Two lines mark the range in the entries below: the one holding "- Gram Per Kilogram" and the one holding "### Mass Moment Of Inertia". Set down those two and all lines between them, exactly.

(Plain-text document sources)
------------------------

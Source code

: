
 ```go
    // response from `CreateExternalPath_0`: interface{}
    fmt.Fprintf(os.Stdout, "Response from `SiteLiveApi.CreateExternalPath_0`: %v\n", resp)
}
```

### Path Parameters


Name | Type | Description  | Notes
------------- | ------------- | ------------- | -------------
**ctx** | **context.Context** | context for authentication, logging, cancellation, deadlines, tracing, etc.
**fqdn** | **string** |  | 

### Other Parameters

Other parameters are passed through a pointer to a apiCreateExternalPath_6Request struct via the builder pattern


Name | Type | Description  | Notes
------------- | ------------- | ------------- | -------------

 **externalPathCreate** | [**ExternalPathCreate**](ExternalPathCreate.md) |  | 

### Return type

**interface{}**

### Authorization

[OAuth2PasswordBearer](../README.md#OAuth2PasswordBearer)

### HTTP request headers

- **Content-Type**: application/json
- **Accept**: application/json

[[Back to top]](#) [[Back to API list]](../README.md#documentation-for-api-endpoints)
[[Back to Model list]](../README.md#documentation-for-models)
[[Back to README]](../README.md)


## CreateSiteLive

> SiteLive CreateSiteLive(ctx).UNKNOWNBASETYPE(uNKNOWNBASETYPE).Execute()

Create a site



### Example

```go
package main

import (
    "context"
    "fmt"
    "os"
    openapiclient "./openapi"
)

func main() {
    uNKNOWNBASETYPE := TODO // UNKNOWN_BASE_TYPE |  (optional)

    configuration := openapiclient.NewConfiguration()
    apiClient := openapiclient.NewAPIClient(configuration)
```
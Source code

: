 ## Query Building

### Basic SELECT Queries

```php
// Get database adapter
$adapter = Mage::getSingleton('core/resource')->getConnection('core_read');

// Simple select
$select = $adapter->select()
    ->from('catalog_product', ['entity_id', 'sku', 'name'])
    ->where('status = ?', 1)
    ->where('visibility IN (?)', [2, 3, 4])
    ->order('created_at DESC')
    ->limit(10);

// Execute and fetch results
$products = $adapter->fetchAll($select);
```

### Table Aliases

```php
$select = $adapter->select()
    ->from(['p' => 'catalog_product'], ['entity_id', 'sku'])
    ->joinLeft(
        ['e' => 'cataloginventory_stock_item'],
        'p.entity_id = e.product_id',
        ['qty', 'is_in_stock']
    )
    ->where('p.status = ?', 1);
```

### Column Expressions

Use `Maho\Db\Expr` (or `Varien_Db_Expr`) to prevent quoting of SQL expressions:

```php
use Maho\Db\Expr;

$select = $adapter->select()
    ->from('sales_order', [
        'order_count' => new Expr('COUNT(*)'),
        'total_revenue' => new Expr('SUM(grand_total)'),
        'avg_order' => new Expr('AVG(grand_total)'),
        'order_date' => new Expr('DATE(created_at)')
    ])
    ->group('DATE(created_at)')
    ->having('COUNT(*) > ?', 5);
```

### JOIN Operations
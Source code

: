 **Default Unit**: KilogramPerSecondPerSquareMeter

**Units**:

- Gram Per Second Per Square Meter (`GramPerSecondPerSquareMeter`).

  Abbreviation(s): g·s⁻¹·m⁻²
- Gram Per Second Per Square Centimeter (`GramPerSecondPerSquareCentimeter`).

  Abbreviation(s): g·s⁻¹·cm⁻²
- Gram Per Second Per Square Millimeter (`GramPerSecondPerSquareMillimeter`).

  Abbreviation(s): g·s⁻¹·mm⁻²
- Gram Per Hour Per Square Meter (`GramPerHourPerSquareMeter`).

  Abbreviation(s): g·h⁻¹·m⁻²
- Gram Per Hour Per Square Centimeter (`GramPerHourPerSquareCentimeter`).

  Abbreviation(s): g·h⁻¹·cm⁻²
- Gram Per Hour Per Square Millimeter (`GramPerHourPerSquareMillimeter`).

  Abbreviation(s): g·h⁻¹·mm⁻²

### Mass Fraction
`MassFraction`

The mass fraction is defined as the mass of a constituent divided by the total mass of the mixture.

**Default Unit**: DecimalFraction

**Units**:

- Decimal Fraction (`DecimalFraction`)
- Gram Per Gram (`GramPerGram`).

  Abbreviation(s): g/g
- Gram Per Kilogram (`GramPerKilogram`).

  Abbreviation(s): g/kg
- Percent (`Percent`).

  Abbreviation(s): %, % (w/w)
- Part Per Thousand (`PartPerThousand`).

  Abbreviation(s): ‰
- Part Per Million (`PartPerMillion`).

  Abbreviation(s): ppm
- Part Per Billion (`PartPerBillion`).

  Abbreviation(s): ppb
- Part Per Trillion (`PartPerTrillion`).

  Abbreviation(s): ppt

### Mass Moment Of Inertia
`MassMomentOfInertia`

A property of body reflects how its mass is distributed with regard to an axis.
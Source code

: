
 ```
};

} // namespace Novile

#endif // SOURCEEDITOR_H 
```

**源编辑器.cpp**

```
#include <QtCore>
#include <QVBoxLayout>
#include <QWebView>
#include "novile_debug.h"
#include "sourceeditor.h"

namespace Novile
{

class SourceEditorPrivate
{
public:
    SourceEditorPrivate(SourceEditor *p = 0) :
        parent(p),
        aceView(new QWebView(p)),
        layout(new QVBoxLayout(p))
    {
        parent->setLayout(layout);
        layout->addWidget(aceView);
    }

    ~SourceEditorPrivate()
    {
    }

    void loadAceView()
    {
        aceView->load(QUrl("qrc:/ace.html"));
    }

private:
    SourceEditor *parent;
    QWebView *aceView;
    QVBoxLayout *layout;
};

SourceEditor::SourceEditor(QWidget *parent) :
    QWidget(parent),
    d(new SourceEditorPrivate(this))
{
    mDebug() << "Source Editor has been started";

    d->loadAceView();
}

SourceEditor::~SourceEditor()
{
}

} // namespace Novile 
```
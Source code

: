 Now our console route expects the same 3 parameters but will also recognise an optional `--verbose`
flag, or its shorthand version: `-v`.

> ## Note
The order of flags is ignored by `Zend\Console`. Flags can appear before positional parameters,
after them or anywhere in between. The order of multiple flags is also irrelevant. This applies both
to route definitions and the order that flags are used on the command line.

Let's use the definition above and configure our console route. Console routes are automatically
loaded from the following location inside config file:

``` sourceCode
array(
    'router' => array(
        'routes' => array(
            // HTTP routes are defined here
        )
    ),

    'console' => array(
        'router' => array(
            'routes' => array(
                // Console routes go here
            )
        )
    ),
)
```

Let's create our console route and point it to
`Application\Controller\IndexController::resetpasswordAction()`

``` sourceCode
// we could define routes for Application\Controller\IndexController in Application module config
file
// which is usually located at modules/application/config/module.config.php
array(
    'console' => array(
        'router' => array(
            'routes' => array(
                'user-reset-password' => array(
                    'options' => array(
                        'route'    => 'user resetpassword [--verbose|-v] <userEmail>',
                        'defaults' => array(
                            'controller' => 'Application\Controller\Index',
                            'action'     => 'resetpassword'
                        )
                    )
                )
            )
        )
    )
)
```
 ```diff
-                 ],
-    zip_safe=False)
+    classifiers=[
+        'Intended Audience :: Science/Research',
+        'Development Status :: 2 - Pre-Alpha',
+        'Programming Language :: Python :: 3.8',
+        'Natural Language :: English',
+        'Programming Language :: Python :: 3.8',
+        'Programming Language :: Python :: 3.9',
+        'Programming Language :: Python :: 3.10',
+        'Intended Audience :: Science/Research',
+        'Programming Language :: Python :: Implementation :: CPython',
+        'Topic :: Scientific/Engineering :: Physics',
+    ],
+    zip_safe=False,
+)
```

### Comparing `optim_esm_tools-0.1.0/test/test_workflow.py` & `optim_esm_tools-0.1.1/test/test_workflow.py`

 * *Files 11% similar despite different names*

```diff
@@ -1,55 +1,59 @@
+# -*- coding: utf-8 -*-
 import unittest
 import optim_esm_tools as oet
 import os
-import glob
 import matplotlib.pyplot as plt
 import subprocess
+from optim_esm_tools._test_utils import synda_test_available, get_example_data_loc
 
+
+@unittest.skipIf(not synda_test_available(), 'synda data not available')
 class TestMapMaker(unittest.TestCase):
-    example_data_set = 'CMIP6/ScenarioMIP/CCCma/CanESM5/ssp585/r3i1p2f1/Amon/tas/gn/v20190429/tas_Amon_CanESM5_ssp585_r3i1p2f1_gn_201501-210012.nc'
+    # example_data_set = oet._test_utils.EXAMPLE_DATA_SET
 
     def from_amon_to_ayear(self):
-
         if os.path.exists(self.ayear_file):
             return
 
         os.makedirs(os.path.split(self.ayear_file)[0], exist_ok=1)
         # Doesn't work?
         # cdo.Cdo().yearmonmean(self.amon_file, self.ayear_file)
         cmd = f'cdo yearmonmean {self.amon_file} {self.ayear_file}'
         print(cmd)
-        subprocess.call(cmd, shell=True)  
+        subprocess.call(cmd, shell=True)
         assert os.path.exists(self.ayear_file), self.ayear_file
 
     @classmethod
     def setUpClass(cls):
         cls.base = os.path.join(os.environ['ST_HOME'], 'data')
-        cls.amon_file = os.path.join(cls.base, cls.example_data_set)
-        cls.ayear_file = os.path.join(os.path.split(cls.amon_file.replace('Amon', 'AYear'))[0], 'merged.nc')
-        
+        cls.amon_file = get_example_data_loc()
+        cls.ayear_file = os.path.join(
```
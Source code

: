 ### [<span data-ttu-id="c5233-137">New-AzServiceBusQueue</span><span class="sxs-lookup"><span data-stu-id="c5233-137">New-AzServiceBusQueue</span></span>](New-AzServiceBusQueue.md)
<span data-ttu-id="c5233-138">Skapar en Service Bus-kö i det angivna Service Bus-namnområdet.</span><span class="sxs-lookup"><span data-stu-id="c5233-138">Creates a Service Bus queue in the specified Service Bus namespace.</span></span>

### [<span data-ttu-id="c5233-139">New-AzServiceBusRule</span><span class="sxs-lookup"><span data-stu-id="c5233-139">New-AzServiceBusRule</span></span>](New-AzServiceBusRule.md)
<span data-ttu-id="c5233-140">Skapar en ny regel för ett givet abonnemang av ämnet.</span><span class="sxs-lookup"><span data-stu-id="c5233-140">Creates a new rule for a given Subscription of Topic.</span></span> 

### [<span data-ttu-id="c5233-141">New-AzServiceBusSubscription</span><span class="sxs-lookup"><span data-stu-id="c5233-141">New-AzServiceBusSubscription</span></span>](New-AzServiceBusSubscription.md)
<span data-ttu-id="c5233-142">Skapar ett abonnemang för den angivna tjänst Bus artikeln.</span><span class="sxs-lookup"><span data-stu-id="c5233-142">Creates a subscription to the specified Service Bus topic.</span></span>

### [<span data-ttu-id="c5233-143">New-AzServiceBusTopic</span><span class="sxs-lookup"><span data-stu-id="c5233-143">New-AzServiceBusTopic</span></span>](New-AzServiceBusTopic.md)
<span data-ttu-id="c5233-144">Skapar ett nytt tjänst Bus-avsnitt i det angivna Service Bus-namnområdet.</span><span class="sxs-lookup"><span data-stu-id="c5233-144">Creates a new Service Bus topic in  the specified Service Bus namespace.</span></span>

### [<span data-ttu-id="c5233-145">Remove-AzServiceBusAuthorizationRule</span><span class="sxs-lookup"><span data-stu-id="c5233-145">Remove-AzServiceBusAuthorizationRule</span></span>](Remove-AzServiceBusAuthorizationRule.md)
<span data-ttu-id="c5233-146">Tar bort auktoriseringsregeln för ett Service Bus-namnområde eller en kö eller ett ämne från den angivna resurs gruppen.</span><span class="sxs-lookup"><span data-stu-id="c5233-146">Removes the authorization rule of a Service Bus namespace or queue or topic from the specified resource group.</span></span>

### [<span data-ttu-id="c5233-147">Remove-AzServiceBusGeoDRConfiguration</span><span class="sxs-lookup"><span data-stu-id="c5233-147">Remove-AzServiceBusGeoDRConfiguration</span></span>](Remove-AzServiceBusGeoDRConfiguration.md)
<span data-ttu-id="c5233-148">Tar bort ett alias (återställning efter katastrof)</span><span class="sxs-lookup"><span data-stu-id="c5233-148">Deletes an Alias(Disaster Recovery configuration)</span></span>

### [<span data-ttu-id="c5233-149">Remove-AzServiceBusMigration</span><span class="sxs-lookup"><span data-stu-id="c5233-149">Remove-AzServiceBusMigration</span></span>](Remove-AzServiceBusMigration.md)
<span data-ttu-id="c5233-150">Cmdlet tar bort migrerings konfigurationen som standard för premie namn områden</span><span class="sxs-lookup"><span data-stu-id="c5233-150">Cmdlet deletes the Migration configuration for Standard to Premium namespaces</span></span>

------------------------

WRITTEN SOLUTION:
- Gram Per Kilogram (`GramPerKilogram`).

  Abbreviation(s): g/kg
- Percent (`Percent`).

  Abbreviation(s): %, % (w/w)
- Part Per Thousand (`PartPerThousand`).

  Abbreviation(s): ‰
- Part Per Million (`PartPerMillion`).

  Abbreviation(s): ppm
- Part Per Billion (`PartPerBillion`).

  Abbreviation(s): ppb
- Part Per Trillion (`PartPerTrillion`).

  Abbreviation(s): ppt

### Mass Moment Of Inertia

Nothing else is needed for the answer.